- AIM OF THE TASK: Line by line, the data below should be set down unchanged, with images excluded.

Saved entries
- - -

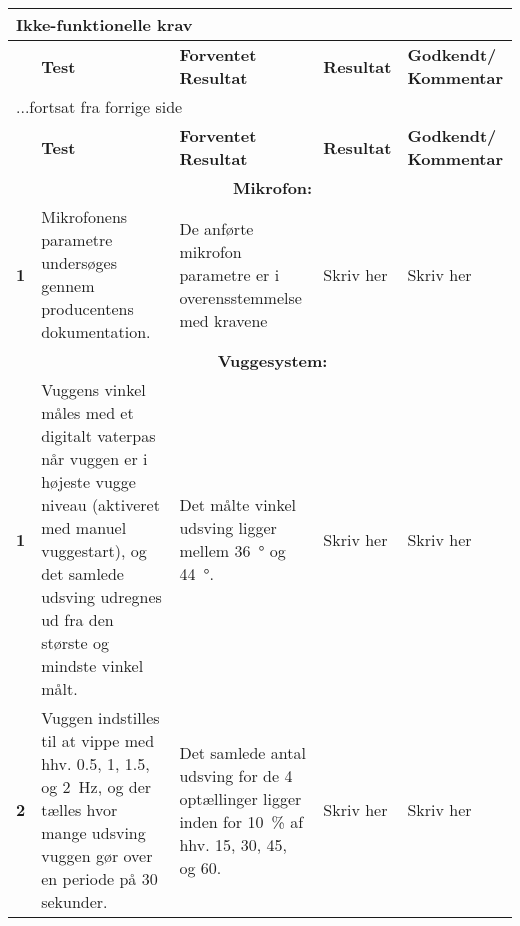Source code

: \begin{center}
\label{accepttest:ikkefunktionellekrav} 
\begin{longtable}{|p{}|p{}|p{}|p{}|p{}|} %
\hline
\multicolumn{5}{|l|}{\textbf{Ikke-funktionelle krav}} \\ \hline
\multicolumn{1}{|c|}{} &
\textbf{Test} &
\textbf{Forventet \newline Resultat} &
\textbf{Resultat} &
\textbf{Godkendt/ \newline Kommentar} \\ \hline 
\endfirsthead

\multicolumn{5}{l}{...fortsat fra forrige side} \\ \hline 
\multicolumn{1}{|c|}{} &
\textbf{Test} &
\textbf{Forventet \newline Resultat} &
\textbf{Resultat} &
\textbf{Godkendt/ \newline Kommentar} \\ \hline 
\endhead




&\multicolumn{4}{|c|}{\textbf{Mikrofon:}} \\ \hline

\textbf{1}	&Mikrofonens parametre undersøges gennem producentens dokumentation.

			&De anførte mikrofon parametre er i overensstemmelse med kravene
			
			&Skriv her
			&Skriv her 
			\\ \hline

&\multicolumn{4}{|c|}{\textbf{Vuggesystem:}} \\ \hline

\textbf{1}	&Vuggens vinkel måles med et digitalt vaterpas når vuggen er i højeste vugge niveau (aktiveret med manuel vuggestart), og det samlede udsving udregnes ud fra den største og mindste vinkel målt.

			&Det målte vinkel udsving ligger mellem \SI{36}{\degree} og \SI{44}{\degree}.
			
			&Skriv her
			&Skriv her 
			\\\hline
			 
\textbf{2}	&Vuggen indstilles til at vippe med hhv. 0.5, 1, 1.5, og \SI{2}{\hertz}, og der tælles hvor mange udsving vuggen gør over en periode på 30 sekunder. 

			& Det samlede antal udsving for de 4 optællinger ligger inden for \SI{10}{\percent} af hhv. 15, 30, 45, og 60.
			
			&Skriv her
			&Skriv her
			\\\hline

\end{longtable}
\end{center}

- - -

- ANSWER BOX:
Source code

: \begin{center}
\label{accepttest:ikkefunktionellekrav} 
\begin{longtable}{|p{}|p{}|p{}|p{}|p{}|} %
\hline
\multicolumn{5}{|l|}{\textbf{Ikke-funktionelle krav}} \\ \hline
\multicolumn{1}{|c|}{} &
\textbf{Test} &
\textbf{Forventet \newline Resultat} &
\textbf{Resultat} &
\textbf{Godkendt/ \newline Kommentar} \\ \hline 
\endfirsthead

\multicolumn{5}{l}{...fortsat fra forrige side} \\ \hline 
\multicolumn{1}{|c|}{} &
\textbf{Test} &
\textbf{Forventet \newline Resultat} &
\textbf{Resultat} &
\textbf{Godkendt/ \newline Kommentar} \\ \hline 
\endhead




&\multicolumn{4}{|c|}{\textbf{Mikrofon:}} \\ \hline

\textbf{1}	&Mikrofonens parametre undersøges gennem producentens dokumentation.

			&De anførte mikrofon parametre er i overensstemmelse med kravene
			
			&Skriv her
			&Skriv her 
			\\ \hline

&\multicolumn{4}{|c|}{\textbf{Vuggesystem:}} \\ \hline

\textbf{1}	&Vuggens vinkel måles med et digitalt vaterpas når vuggen er i højeste vugge niveau (aktiveret med manuel vuggestart), og det samlede udsving udregnes ud fra den største og mindste vinkel målt.

			&Det målte vinkel udsving ligger mellem \SI{36}{\degree} og \SI{44}{\degree}.
			
			&Skriv her
			&Skriv her 
			\\\hline
			 
\textbf{2}	&Vuggen indstilles til at vippe med hhv. 0.5, 1, 1.5, og \SI{2}{\hertz}, og der tælles hvor mange udsving vuggen gør over en periode på 30 sekunder. 

			& Det samlede antal udsving for de 4 optællinger ligger inden for \SI{10}{\percent} af hhv. 15, 30, 45, og 60.
			
			&Skriv her
			&Skriv her
			\\\hline

\end{longtable}
\end{center}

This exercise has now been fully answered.